How do you reach the desired thinness when using an old, worn out file? Those things are too thick it seems for a short knife blade. Do you need a hammer and anvil?

Also, what exactly do you mean by "medium red heat" in reference to the appropriate temperature for heat treating a blade? Could you email me a color so I could have something to reference?

Thanks for the help,
Stephen

 

Hello Stephen;
I am very pleased that you enjoyed reading my take on knife making.

How do you reach the desired thinness when using an old, worn out file? I must confess I’ve never used an old file for this purpose and I never pound on things because I have a pretty good supply of steel of the desired thickness. After annealing a file should be pretty easy to reduce in thickness. Buy Wayne Goddard’s $50 knife shop. It is an excellent book that covers the subject in much greater depth than my article.

Also, what exactly do you mean by "medium red heat" in reference to the appropriate temperature for heat treating a blade?

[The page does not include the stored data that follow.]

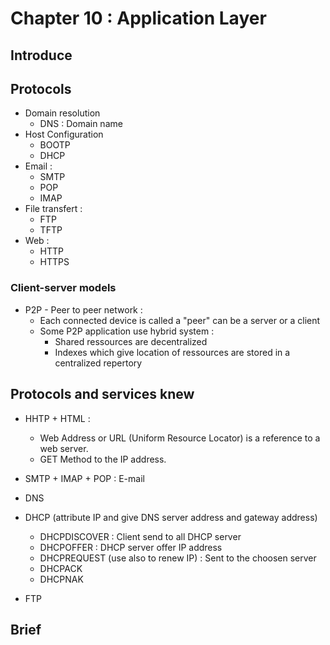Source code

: # Chapter 10 : Application Layer
## Introduce
## Protocols
- Domain resolution
  - DNS : Domain name
- Host Configuration
  - BOOTP
  - DHCP
- Email :
  - SMTP
  - POP
  - IMAP
- File transfert :
  - FTP
  - TFTP
- Web :
  - HTTP
  - HTTPS

### Client-server models
- P2P - Peer to peer network :
  - Each connected device is called a "peer" can be a server or a client
  - Some P2P application use hybrid system :
    - Shared ressources are decentralized
    - Indexes which give location of ressources are stored in a centralized repertory

## Protocols and services knew
- HHTP + HTML :
  - Web Address or URL (Uniform Resource Locator) is a reference to a web server.
  - GET Method to the IP address.
- SMTP + IMAP + POP : E-mail
- DNS
- DHCP (attribute IP and give DNS server address and gateway address)
  - DHCPDISCOVER : Client send to all DHCP server
  - DHCPOFFER : DHCP server offer IP address
  - DHCPREQUEST (use also to renew IP) : Sent to the choosen server
  - DHCPACK
  - DHCPNAK

- FTP

## Brief
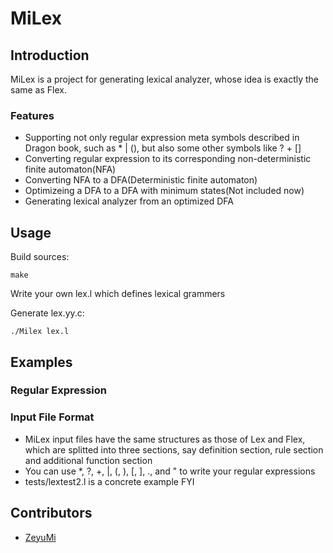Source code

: # MiLex

## Introduction

MiLex is a project for generating lexical analyzer, whose idea is exactly the same as Flex. 

### Features

* Supporting not only regular expression meta symbols described in Dragon book, such as * | (), but also some other symbols like ? + []
* Converting regular expression to its corresponding non-deterministic finite automaton(NFA)
* Converting NFA to a DFA(Deterministic finite automaton)
* Optimizeing a DFA to a DFA with minimum states(Not included now)
* Generating lexical analyzer from an optimized DFA

## Usage
Build sources:

    make

Write your own lex.l which defines lexical grammers


Generate lex.yy.c:

	./Milex lex.l

## Examples

### Regular Expression



### Input File Format

* MiLex input files have the same structures as those of Lex and Flex, which are splitted into three sections, say definition section, rule section and additional function section
* You can use *, ?, +, |, (, ), [, ], ., and " to write your regular expressions
* tests/lextest2.l is a concrete example FYI

## Contributors

* [ZeyuMi](http://www.github.com/ZeyuMi)
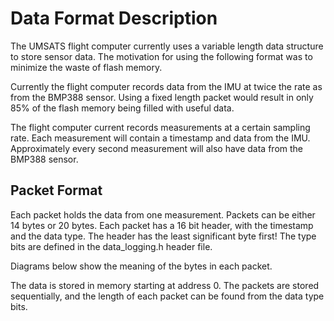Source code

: # Data Format Description

The UMSATS flight computer currently uses a variable length data structure to store sensor data.
The motivation for using the following format was to minimize the waste of flash memory.

Currently the flight computer records data from the IMU at twice the rate as from the BMP388 sensor. Using a fixed length packet would result in only 85% of the flash memory being filled with useful data.

The flight computer current records measurements at a certain sampling rate. Each measurement will contain a timestamp and data from the IMU. Approximately every second measurement will also have data from the BMP388 sensor.

## Packet Format

Each packet holds the data from one measurement.
Packets can be either 14 bytes or 20 bytes.
Each packet has a 16 bit header, with the timestamp and the data type.
The header has the least significant byte first!
The type bits are defined in the data_logging.h header file.

Diagrams below show the meaning of the bytes in each packet.



The data is stored in memory starting at address 0. The packets are stored sequentially, and the length of each packet can be found from the data type bits.



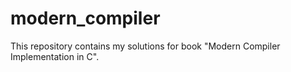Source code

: # modern_compiler
This repository contains my solutions for book "Modern Compiler Implementation in C".

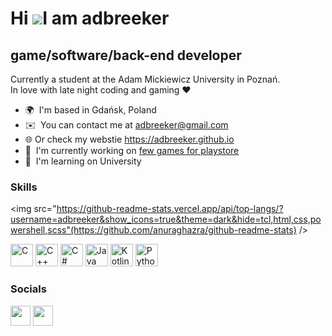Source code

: Hi ![](https://user-images.githubusercontent.com/18350557/176309783-0785949b-9127-417c-8b55-ab5a4333674e.gif)I am adbreeker
=================================================================================================================================

game/software/back-end developer
--------------------------------

Currently a student at the Adam Mickiewicz University in Poznań.  
In love with late night coding and gaming ❤️

* 🌍  I'm based in Gdańsk, Poland
* ✉️  You can contact me at [adbreeker@gmail.com](mailto:adbreeker@gmail.com)
* 🌐  Or check my webstie https://adbreeker.github.io
* 🚀  I'm currently working on [few games for playstore](http://play.google.com/store/search?q=adbreeker&c=apps&hl=pl)
* 🧠  I'm learning on University

### Skills

<img src="https://github-readme-stats.vercel.app/api/top-langs/?username=adbreeker&show_icons=true&theme=dark&hide=tcl,html,css,powershell,scss"(https://github.com/anuraghazra/github-readme-stats) />
<p align="left">
<a href="https://docs.microsoft.com/en-us/cpp/?view=msvc-170" target="_blank" rel="noreferrer"><img src="https://raw.githubusercontent.com/danielcranney/readme-generator/main/public/icons/skills/c-colored.svg" width="36" height="36" alt="C" /></a>
<a href="https://docs.microsoft.com/en-us/cpp/?view=msvc-170" target="_blank" rel="noreferrer"><img src="https://raw.githubusercontent.com/danielcranney/readme-generator/main/public/icons/skills/cplusplus-colored.svg" width="36" height="36" alt="C++" /></a>
<a href="https://docs.microsoft.com/en-us/dotnet/csharp/" target="_blank" rel="noreferrer"><img src="https://raw.githubusercontent.com/danielcranney/readme-generator/main/public/icons/skills/csharp-colored.svg" width="36" height="36" alt="C#" /></a>
<a href="https://www.oracle.com/java/" target="_blank" rel="noreferrer"><img src="https://raw.githubusercontent.com/danielcranney/readme-generator/main/public/icons/skills/java-colored.svg" width="36" height="36" alt="Java" /></a>
<a href="https://kotlinlang.org/" target="_blank" rel="noreferrer"><img src="https://raw.githubusercontent.com/danielcranney/readme-generator/main/public/icons/skills/kotlin-colored.svg" width="36" height="36" alt="Kotlin" /></a>
<a href="https://www.python.org/" target="_blank" rel="noreferrer"><img src="https://raw.githubusercontent.com/danielcranney/readme-generator/main/public/icons/skills/python-colored.svg" width="36" height="36" alt="Python" /></a>
</p>



### Socials

<p align="left"> <a href="https://discord.com/users/adbreeker" target="_blank" rel="noreferrer"><img src="https://raw.githubusercontent.com/danielcranney/readme-generator/main/public/icons/socials/discord.svg" width="32" height="32" /></a> <a href="https://www.github.com/adbreeker" target="_blank" rel="noreferrer"><img src="https://raw.githubusercontent.com/danielcranney/readme-generator/main/public/icons/socials/github.svg" width="32" height="32" /></a></p>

Medium red is in the eye of the beholder. The old time bladesmiths did their heat treating by color. In order to learn that they served a lengthy apprenticeship with a master. I consider it to be an example of knowing how without knowing why. I don’t say that disrespectfully, but we’ve learned a lot about metallurgy in the last 100 years. In order to use color for judging temperature one must make sure that the ambient lighting is not too bright. A blade that is medium red hot in bright sunlight won’t appear the same as it would in the shade late in the evening. Consequently you should do as the famed Japanese swordsmiths do: heat treat in a dark place. Practice on a few scraps of the steel your blades are made from. It is best if you don’t overheat the metal. In other words get it hot enough to harden but not much hotter because that will promote grain growth and decarburizing. Heat a piece of scrap up to what you think is “medium red” and quench it in water. Try to scratch it with a file. If you can scratch it then it wasn’t hot enough and reheat it to a somewhat brighter color and try again.

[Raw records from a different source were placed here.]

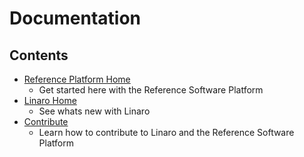 # Documentation

## Contents

- [Reference Platform Home](Reference-Platform/README.md)
   - Get started here with the Reference Software Platform
- [Linaro Home](Linaro/README.md)
   - See whats new with Linaro
- [Contribute](Contribute/README.md)
   - Learn how to contribute to Linaro and the Reference Software Platform
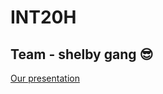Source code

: # INT20H

Team - shelby gang 😎
---

[Our presentation](https://docs.google.com/presentation/d/1U1h3EjkSa-0i_aFUByYnwHISR9yoCbjD/edit?usp=share_link&ouid=112079393568654521016&rtpof=true&sd=true)
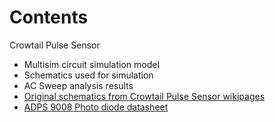 # Contents

Crowtail Pulse Sensor
- Multisim circuit simulation model
- Schematics used for simulation
- AC Sweep analysis results
- [Original schematics from Crowtail Pulse Sensor wikipages](https://www.elecrow.com/wiki/index.php?title=File:Crowtail-_Pulse_Sensor_eagle_file.zip)
- [ADPS 9008 Photo diode datasheet](https://www.elecrow.com/wiki/index.php?title=File:APDS-9008-020-Avago.pdf)
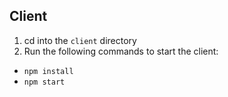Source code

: 
## Client

1. cd into the `client` directory
2. Run the following commands to start the client:
- `npm install`
- `npm start`
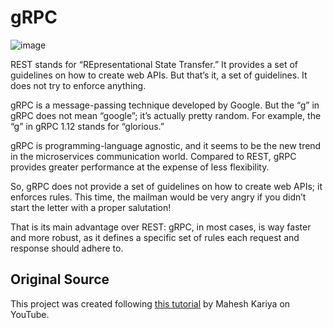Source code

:# gRPC

![image](https://user-images.githubusercontent.com/62155402/224470894-c3cf518a-bac9-428e-99cc-00c92f5ec26b.png)


REST stands for “REpresentational State Transfer.” It provides a set of guidelines on how to create web APIs. But that’s it, a set of guidelines. It does not try to enforce anything.

gRPC is a message-passing technique developed by Google. But the “g” in gRPC does not mean “google”; it’s actually pretty random. For example, the “g” in gRPC 1.12 stands for “glorious.”

gRPC is programming-language agnostic, and it seems to be the new trend in the microservices communication world. Compared to REST, gRPC provides greater performance at the expense of less flexibility.

So, gRPC does not provide a set of guidelines on how to create web APIs; it enforces rules. This time, the mailman would be very angry if you didn’t start the letter with a proper salutation!

That is its main advantage over REST: gRPC, in most cases, is way faster and more robust, as it defines a specific set of rules each request and response should adhere to.

## Original Source

This project was created following [this tutorial](https://www.youtube.com/watch?v=E0CaocyNYKg&t=562s) by Mahesh Kariya on YouTube.
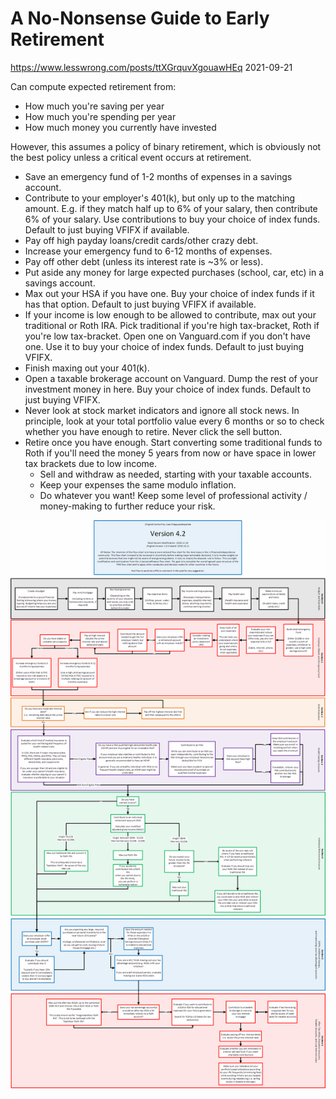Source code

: <div class="next-subtitled"></div>

# A No-Nonsense Guide to Early Retirement

<https://www.lesswrong.com/posts/ttXGrquvXgouawHEq>
2021-09-21

Can compute expected retirement from:

* How much you're saving per year
* How much you're spending per year
* How much money you currently have invested

However, this assumes a policy of binary retirement, which is obviously not the best policy unless a critical event occurs at retirement.

* Save an emergency fund of 1-2 months of expenses in a savings account.
* Contribute to your employer's 401(k), but only up to the matching amount.  E.g. if they match half up to 6% of your salary, then contribute 6% of your salary.  Use contributions to buy your choice of index funds.  Default to just buying VFIFX if available.
* Pay off high payday loans/credit cards/other crazy debt.
* Increase your emergency fund to 6-12 months of expenses.
* Pay off other debt (unless its interest rate is ~3% or less).
* Put aside any money for large expected purchases (school, car, etc) in a savings account.
* Max out your HSA if you have one.  Buy your choice of index funds if it has that option.  Default to just buying VFIFX if available.
* If your income is low enough to be allowed to contribute, max out your traditional or Roth IRA.  Pick traditional if you're high tax-bracket, Roth if you're low tax-bracket.  Open one on Vanguard.com if you don't have one.  Use it to buy your choice of index funds.  Default to just buying VFIFX.
* Finish maxing out your 401(k).
* Open a taxable brokerage account on Vanguard.  Dump the rest of your investment money in here.  Buy your choice of index funds.  Default to just buying VFIFX.
* Never look at stock market indicators and ignore all stock news.  In principle, look at your total portfolio value every 6 months or so to check whether you have enough to retire.  Never click the sell button.
* Retire once you have enough.
Start converting some traditional funds to Roth if you'll need the money 5 years from now or have space in lower tax brackets due to low income.
  * Sell and withdraw as needed, starting with your taxable accounts.
  * Keep your expenses the same modulo inflation.
  * Do whatever you want!  Keep some level of professional activity / money-making to further reduce your risk.

![](lesswrong-early-retirement.md-assets/2021-09-21-09-21-51.png#unbounded-height)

Another method would be to borrow a pyrometer, an instrument that measures temperatures in this range.

Best of success,
Dick


 

Hello Bill;
I have just read your account of tanning a pelt with interest. I am studying a creative writing degree at my university and I am in the process of writing a horror story for my next assignment. I intend for one of my characters to kill domestic cats and tan their pelts to be made up into coats. I wonder if you could answer a couple of questions for me?

1. Can you tell me why you cook up the brains and rub them into the pelt? Can you describe the smell?
2. Once the pelt has been smoked doesn’t it smell? – How would you get rid of the smell?
3. What sort of alcohol do you use?
4. Would there be any particular problems in skinning a cat?

I will be very grateful for any help you can give me and will mention
your website in my bibliography.

Regards,
Lin Whitehouse

 

Hello Lin;
I would be happy to answer your questions.

1. Can you tell me why you cook up the brains and rub them into the pelt?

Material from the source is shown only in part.